Beck returns with his latest album this week, something that no doubt his more ardent fans have been awaiting with bated breath. Even the more casual music fan will possibly raise an eyebrow at such an arrival because a Beck album is often something that can polarise opinion. As far as Beck is concerned I’ve always been more of a casual listener to his music, something which I daresay could be changed with a more intense perusal of his back catalogue because in truth there is rarely something he has brought to the table which I have took a particular dislike to.

The same could be said of his latest release, The Information will doubtless please existing fans and do just enough to win some new ones. It’s a familiar sound that should work well enough not to alienate anyone. A swampy bluegrass and beat strewn thing with lots of ancillary bleeps and whistles bolted on for good measure. Kind of like a satellite screaming all the way through space before plunging into the muck of the Florida everglades. There’s a country mysticism to this little collection that we’ve heard before but with enough forward movement to indicate progress.

Tracks like ‘Elevator Music’ have that familiar guttural bass and deep fried southern country accoutrement to them which is reminiscent of his early work on big hits like ‘Loser’. Add to this the rough hewn grasp of hip hop beats and his strangely ageless slacker rap and it quickly becomes a comfortable listening experience for the new and old listener alike.

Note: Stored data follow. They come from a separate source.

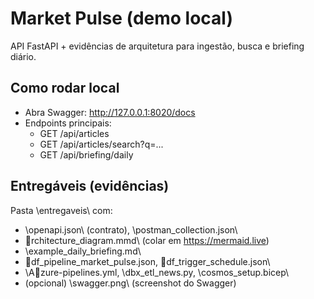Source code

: ﻿# Market Pulse (demo local)

API FastAPI + evidências de arquitetura para ingestão, busca e briefing diário.

## Como rodar local
- Abra Swagger: http://127.0.0.1:8020/docs
- Endpoints principais:
  - GET /api/articles
  - GET /api/articles/search?q=...
  - GET /api/briefing/daily

## Entregáveis (evidências)
Pasta \entregaveis\ com:
- \openapi.json\ (contrato), \postman_collection.json\
- \rchitecture_diagram.mmd\ (colar em https://mermaid.live)
- \example_daily_briefing.md\
- \df_pipeline_market_pulse.json\, \df_trigger_schedule.json\
- \Azure-pipelines.yml\, \dbx_etl_news.py\, \cosmos_setup.bicep\
- (opcional) \swagger.png\ (screenshot do Swagger)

Elsewhere the current single ‘Cellphone’s Dead’ strolls in like the punch drunk more experienced elder brother of a Gorillaz track with its toybox melody, squelchy phat bass and the rolling hymn like vocal drones that stitch it all together with a practiced air.

Move on one track further in and ‘Strange Apparition’ delivers an effervescent slice of piano that could have been lifted from a late sixties Stones track while ‘Soldier Jane’ drags its arrangements on to dry land for a while giving itself a breathy more airborne style than its deliberately muddy and murky counterparts. It’s a brief respite before dropping back into the watery psychedelia of ‘Nausea’ which is a gritty acoustic number punctuated with ghostly yelps and squeals that sit alongside Beck’s common place stream of consciousness lyrics.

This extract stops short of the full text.